Search code examples
sql-serverdatabase-designiotdatabase-performance

Database design for IoT application


Our application shows near-real-time IoT data (up to 5 minute intervals) for our customers' remote equipment.

The original pilot project stores every device reading for all time, in a simple "Measurements" table on a SQL Server 2008 database. The table looks something like this:

Measurements: (DeviceId, Property, Value, DateTime).

Within a year or two, there will be maybe 100,000 records in the table per device, with the queries typically falling into two categories:

  • "Device latest value" (95% of queries): looking at the latest value only
  • "Device daily snapshot" (5% of queries): looking at a single representative value for each day

We are now expanding to 5000 devices. The Measurements table is small now, but will quickly get to half a billion records or so, for just those 5000 devices.

The application is very read-intensive, with frequently-run queries looking at the "Device latest values" in particular.

[EDIT #1: To make it less opinion-based]

What database design techniques can we use to optimise for fast reads of the "latest" IoT values, given a big table with years worth of "historic" IoT values?

One suggestion from our team was to store MeasurementLatest and MeasurementHistory as two separate tables.

[EDIT #2: In response to feedback]

In our test database, seeded with 50 million records, and with the following index applied:

CREATE NONCLUSTERED INDEX [IX_Measurement_DeviceId_DateTime] ON Measurement (DeviceId ASC, DateTime DESC)

a typical "get device latest values" query (e.g. below) still takes more than 4,000 ms to execute, which is way too slow for our needs:

SELECT DeviceId, Property, Value, DateTime
FROM Measurements m
WHERE m.DateTime = (
  SELECT MAX(DateTime) 
  FROM Measurements m2
  WHERE m2.DeviceId = m.DeviceId)

Solution

  • This is a very broad question - and as such, it's unlikely you'll get a definitive answer.

    However, I have been in a similar situation, and I'll run through my thinking and eventual approach. In summary though - I did option B but in a way to mirror option A: I used a filtered index to 'mimic' the separate smaller table.
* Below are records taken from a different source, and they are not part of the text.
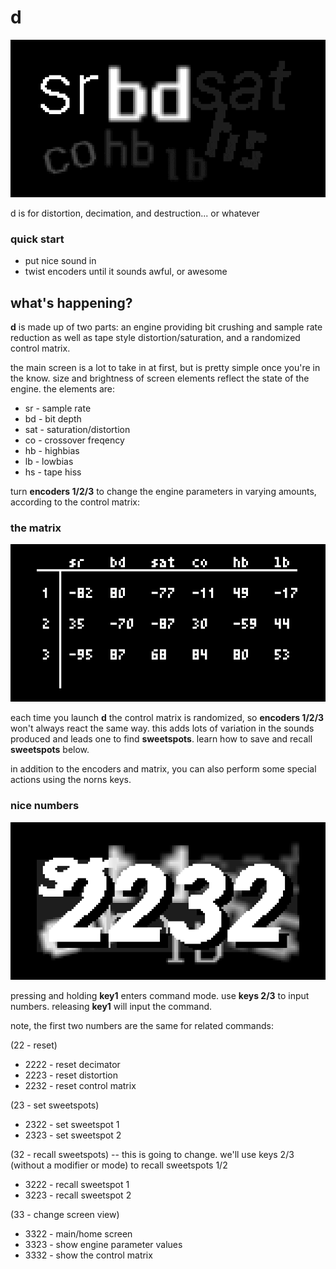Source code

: # d
![d](assets/d-a.png)

d is for distortion, decimation, and destruction... or whatever

### quick start
* put nice sound in
* twist encoders until it sounds awful, or awesome


## what's happening?

**d** is made up of two parts: an engine providing bit crushing and sample rate reduction as well as tape style distortion/saturation, and a randomized control matrix.

the main screen is a lot to take in at first, but is pretty simple once you're in the know. size and brightness of screen elements reflect the state of the engine. the elements are:
* sr - sample rate
* bd - bit depth
* sat - saturation/distortion
* co - crossover freqency
* hb - highbias
* lb - lowbias
* hs - tape hiss

turn **encoders 1/2/3** to change the engine parameters in varying amounts, according to the control matrix:

### the matrix

![d](assets/matrix-m.png)

each time you launch **d** the control matrix is randomized, so **encoders 1/2/3** won't always react the same way. this adds lots of variation in the sounds produced and leads one to find **sweetspots**. learn how to save and recall **sweetspots** below.

in addition to the encoders and matrix, you can also perform some special actions using the norns keys.

### nice numbers

![d](assets/command-m.png)

pressing and holding **key1** enters command mode. use **keys 2/3** to input numbers. releasing **key1** will input the command.

note, the first two numbers are the same for related commands:

(22 - reset)
* 2222 - reset decimator
* 2223 - reset distortion
* 2232 - reset control matrix

(23 - set sweetspots)
* 2322 - set sweetspot 1
* 2323 - set sweetspot 2

(32 - recall sweetspots) -- this is going to change. we'll use keys 2/3 (without a modifier or mode) to recall sweetspots 1/2
* 3222 - recall sweetspot 1
* 3223 - recall sweetspot 2

(33 - change screen view)
* 3322 - main/home screen
* 3323 - show engine parameter values
* 3332 - show the control matrix
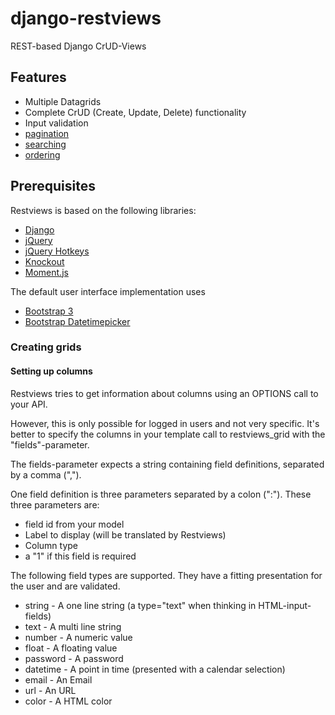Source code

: # django-restviews

REST-based Django CrUD-Views

## Features

* Multiple Datagrids
* Complete CrUD (Create, Update, Delete) functionality
* Input validation
* [pagination][pagination]
* [searching][searching]
* [ordering][ordering]

## Prerequisites

Restviews is based on the following libraries:

* [Django][django]
* [jQuery][jquery]
* [jQuery Hotkeys][hotkeys]
* [Knockout][knockout]
* [Moment.js][moment]

The default user interface implementation uses

* [Bootstrap 3][bootstrap3]
* [Bootstrap Datetimepicker][bootstrap-datetimepicker]

### Creating grids

#### Setting up columns

Restviews tries to get information about columns using an OPTIONS call to
your API.

However, this is only possible for logged in users and not very specific.
It's better to specify the columns in your template call to restviews_grid
with the "fields"-parameter.

The fields-parameter expects a string containing field definitions,
separated by a comma (",").

One field definition is three parameters separated by a colon (":"). These
three parameters are:

* field id from your model
* Label to display (will be translated by Restviews)
* Column type
* a "1" if this field is required

The following field types are supported. They have a fitting presentation for
the user and are validated.

* string - A one line string (a type="text" when thinking in HTML-input-fields)
* text - A multi line string
* number - A numeric value
* float - A floating value
* password - A password
* datetime - A point in time (presented with a calendar selection)
* email - An Email
* url - An URL
* color - A HTML color

[pagination]: http://www.django-rest-framework.org/api-guide/pagination
[searching]: http://www.django-rest-framework.org/api-guide/filtering#searchfilter
[ordering]: http://www.django-rest-framework.org/api-guide/filtering#orderingfilter
[django]: http://djangoproject.com/
[jquery]: http://jquery.com/
[hotkeys]: https://code.google.com/p/js-hotkeys/
[knockout]: http://knockoutjs.com/
[moment]: http://momentjs.com/
[bootstrap3]: http://getbootstrap.com/
[bootstrap-datetimepicker]: http://eonasdan.github.io/bootstrap-datetimepicker/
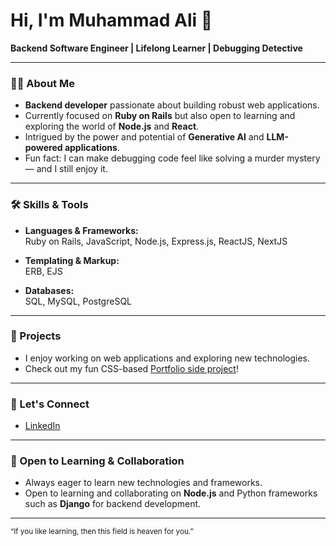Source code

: # Hi, I'm Muhammad Ali 👋

**Backend Software Engineer | Lifelong Learner | Debugging Detective**

---

### 👨‍💻 About Me

- **Backend developer** passionate about building robust web applications.
- Currently focused on **Ruby on Rails** but also open to learning and exploring the world of **Node.js** and **React**.
- Intrigued by the power and potential of **Generative AI** and **LLM-powered applications**.
- Fun fact: I can make debugging code feel like solving a murder mystery — and I still enjoy it.

---

### 🛠️ Skills & Tools

- **Languages & Frameworks:**  
  Ruby on Rails, JavaScript, Node.js, Express.js, ReactJS, NextJS

- **Templating & Markup:**  
  ERB, EJS

- **Databases:**  
  SQL, MySQL, PostgreSQL

---

### 🚀 Projects

- I enjoy working on web applications and exploring new technologies.  
- Check out my fun CSS-based [Portfolio side project](https://ali-dot-com.github.io/Portfolio/)!

---

### 🤝 Let's Connect

- [LinkedIn](https://www.linkedin.com/in/muhammad-ali-b6000a271/)

---

### 🌱 Open to Learning & Collaboration

- Always eager to learn new technologies and frameworks.
- Open to learning and collaborating on **Node.js** and Python frameworks such as **Django** for backend development.

---

<sub>“If you like learning, then this field is heaven for you.”</sub>
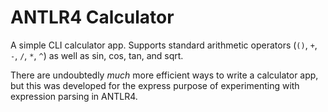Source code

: # ANTLR4 Calculator

A simple CLI calculator app.  Supports standard arithmetic operators (`()`, `+`, `-`, `/`, `*`, `^`) as well as sin, cos, tan, and sqrt.

There are undoubtedly _much_ more efficient ways to write a calculator app, but this was developed for the express purpose of experimenting with expression parsing in ANTLR4.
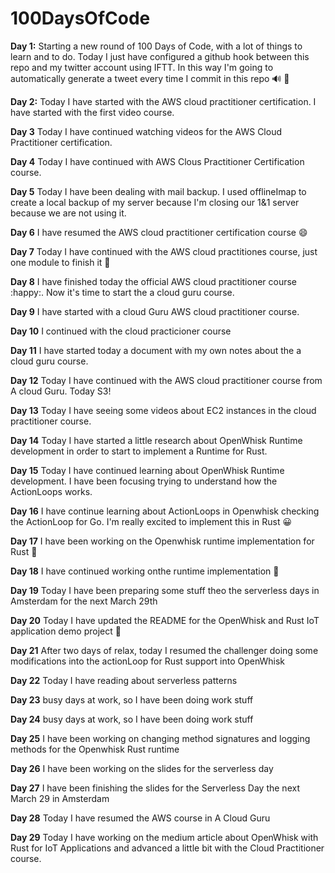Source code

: # 100DaysOfCode

**Day 1:** Starting a new round of 100 Days of Code, with a lot of things to learn and to do. Today I just have configured a github hook between this repo and my twitter account using IFTT. In this way I'm going to automatically generate a tweet every time I commit in this repo :loud_sound: :rofl: 

**Day 2:** Today I have started with the AWS cloud practitioner certification. I have started with the first video course. 

**Day 3** Today I have continued watching videos for the AWS Cloud Practitioner certification.

**Day 4** Today I have continued with AWS Clous Practitioner Certification course.

**Day 5** Today I have been dealing with mail backup. I used offlineImap to create a local backup of my server because I'm closing our 1&1 server because we are not using it.

**Day 6** I have resumed the AWS cloud practitioner certification course :smile: 

**Day 7** Today I have continued with the AWS cloud practitiones course, just one module to finish it :rocket: 

**Day 8** I have finished today the official AWS cloud practitioner course :happy:. Now it's time to start the a cloud guru course. 

**Day 9** I have started with a cloud Guru AWS cloud practitioner course.

**Day 10** I continued with the cloud practicioner course

**Day 11** I have started today a document with my own notes about the a cloud guru course.  

**Day 12** Today I have continued with the AWS cloud practitioner course from A cloud Guru. Today S3!

**Day 13** Today I have seeing some videos about EC2 instances in the cloud practitioner course.  

**Day 14** Today I have started a little research about OpenWhisk Runtime development in order to start to implement a Runtime for Rust.

**Day 15** Today I have continued learning about OpenWhisk Runtime development. I have been focusing trying to understand how the ActionLoops works. 

**Day 16** I have continue learning about ActionLoops in Openwhisk checking the ActionLoop for Go. I'm really excited to implement this in Rust :grinning:

**Day 17** I have been working on the Openwhisk runtime implementation for Rust :tada:

**Day 18** I have continued working onthe runtime implementation :muscle: 

**Day 19** Today I have been preparing some stuff theo the serverless days in Amsterdam for the next March 29th

**Day 20** Today I have updated the README for the OpenWhisk and Rust IoT application demo project :rocket:

**Day 21** After two days of relax, today I resumed the challenger doing some modifications into the actionLoop for Rust support into OpenWhisk

**Day 22** Today I have reading about serverless patterns

**Day 23** busy days at work, so I have been doing work stuff

**Day 24** busy days at work, so I have been doing work stuff

**Day 25** I have been working on changing method signatures and logging methods for the Openwhisk Rust runtime

**Day 26** I have been working on the slides for the serverless day

**Day 27** I have been finishing the slides for the Serverless Day the next March 29 in Amsterdam

**Day 28** Today I have resumed the AWS course in A Cloud Guru

**Day 29** Today I have working on the medium article about OpenWhisk with Rust for IoT Applications and advanced a little bit with the Cloud Practitioner course. 





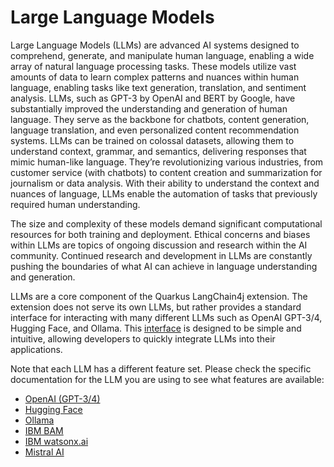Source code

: # Large Language Models

Large Language Models (LLMs) are advanced AI systems designed to comprehend, generate, and manipulate human language, enabling a wide array of natural language processing tasks.
These models utilize vast amounts of data to learn complex patterns and nuances within human language, enabling tasks like text generation, translation, and sentiment analysis.
LLMs, such as GPT-3 by OpenAI and BERT by Google, have substantially improved the understanding and generation of human language.
They serve as the backbone for chatbots, content generation, language translation, and even personalized content recommendation systems.
LLMs can be trained on colossal datasets, allowing them to understand context, grammar, and semantics, delivering responses that mimic human-like language.
They’re revolutionizing various industries, from customer service (with chatbots) to content creation and summarization for journalism or data analysis.
With their ability to understand the context and nuances of language, LLMs enable the automation of tasks that previously required human understanding.

The size and complexity of these models demand significant computational resources for both training and deployment.
Ethical concerns and biases within LLMs are topics of ongoing discussion and research within the AI community.
Continued research and development in LLMs are constantly pushing the boundaries of what AI can achieve in language understanding and generation.

LLMs are a core component of the Quarkus LangChain4j extension.
The extension does not serve its own LLMs, but rather provides a standard interface for interacting with many different LLMs such as OpenAI GPT-3/4, Hugging Face, and Ollama.
This [interface](ai-services.adoc) is designed to be simple and intuitive, allowing developers to quickly integrate LLMs into their applications.

Note that each LLM has a different feature set.
Please check the specific documentation for the LLM you are using to see what features are available:

* [OpenAI (GPT-3/4)](openai.adoc)
* [Hugging Face](huggingface.adoc)
* [Ollama](ollama.adoc)
* [IBM BAM](bam.adoc)
* [IBM watsonx.ai](watsonx.adoc)
* [Mistral AI](mistral.adoc)
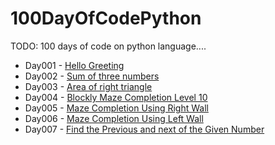 # 100DayOfCodePython
TODO: 100 days of code on python language.... 

* Day001 - [Hello Greeting](https://github.com/sanjaysanju618/100DayOfCodePython/blob/master/day001.py)
* Day002 - [Sum of three numbers](https://github.com/sanjaysanju618/100DayOfCodePython/blob/master/day002.py)
* Day003 - [Area of right triangle](https://github.com/sanjaysanju618/100DayOfCodePython/blob/master/day003.py)
* Day004 - [Blockly Maze Completion Level 10](https://github.com/sanjaysanju618/100DayOfCodePython/blob/master/day004.py)
* Day005 - [Maze Completion Using Right Wall](https://github.com/sanjaysanju618/100DayOfCodePython/blob/master/day005.py)
* Day006 - [Maze Completion Using Left Wall](https://github.com/sanjaysanju618/100DayOfCodePython/blob/master/day006.py)
* Day007 - [Find the Previous and next of the Given Number](https://github.com/sanjaysanju618/100DayOfCodePython/blob/master/day007.py)
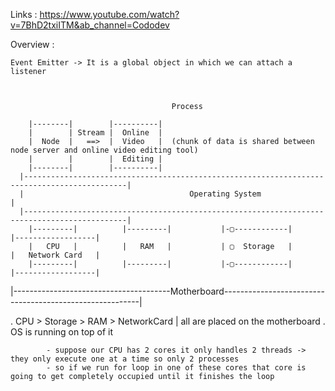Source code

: Links : https://www.youtube.com/watch?v=7BhD2txiITM&ab_channel=Cododev

Overview :

    Event Emitter -> It is a global object in which we can attach a listener



                                        Process

        |--------|        |----------|
        |        | Stream |  Online  |
        |  Node  |   ==>  |  Video   |  (chunk of data is shared between node server and online video editing tool)
        |        |        |  Editing |
        |--------|        |----------|
      |---------------------------------------------------------------------------------------------|
      |                                     Operating System                                        |
      |---------------------------------------------------------------------------------------------|
        |---------|          |---------|           |-▢------------|           |------------------|
        |   CPU   |          |   RAM   |           | ▢  Storage   |           |   Network Card   |
        |---------|          |---------|           |-▢------------|           |------------------|

|---------------------------------------Motherboard---------------------------------------------------------|

. CPU > Storage > RAM > NetworkCard | all are placed on the motherboard
. OS is running on top of it

            - suppose our CPU has 2 cores it only handles 2 threads -> they only execute one at a time so only 2 processes
            - so if we run for loop in one of these cores that core is going to get completely occupied until it finishes the loop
    My original thinking was to have two tables - one with the 'latest data only' for most reporting, then a table with all historical values. An alternate was to have two tables - one with all records, and one with just the latest.

    When inserting a new row, it would typically need to therefore update at least two rows, if not more (depending on how it's stored).

    Instead, I went for a slightly different route

    • Put all the data into one table
    • On that one table, add a new column 'Latest_Flag' (bit, NOT NULL, DEFAULT 1). If it's 1 then it's the latest value; otherwise it's historical
    • Have a filtered index on the table that has all columns (with appropriate column order) and filter of Latest_Flag = 1
      • This filtered index is similar to a second copy of the table with just the latest rows only
    • The insert process therefore has two steps in a transaction
      • 'Unflag' the last Latest_Flag for that device, etc
      • Insert the new row

    It still makes the writes a bit slower (as it needs to do several row updates as well as index updates) but fundamentally it does the pre-calculation for later reads.

    When reading from the table, however, you need to then specify WHERE Latest_Flag = 1. Alternatively, you may want to put it into a view or similar.

    For the filtered index, it may be something like

    CREATE INDEX ix_measurements_deviceproperty_latest 
        ON Measurements (DeviceId, Property)
        INCLUDE (Value, DateTime, Latest_Flag)
        WHERE (Latest_Flag = 1)
    

    Note - another version of this can be done in a trigger e.g., when inserting a new row, it invalidates (sets Latest_Flag = 0) any previous rows. It means you don't need to do the two-step inserts; but you do then rely on business/processing logic being within triggers.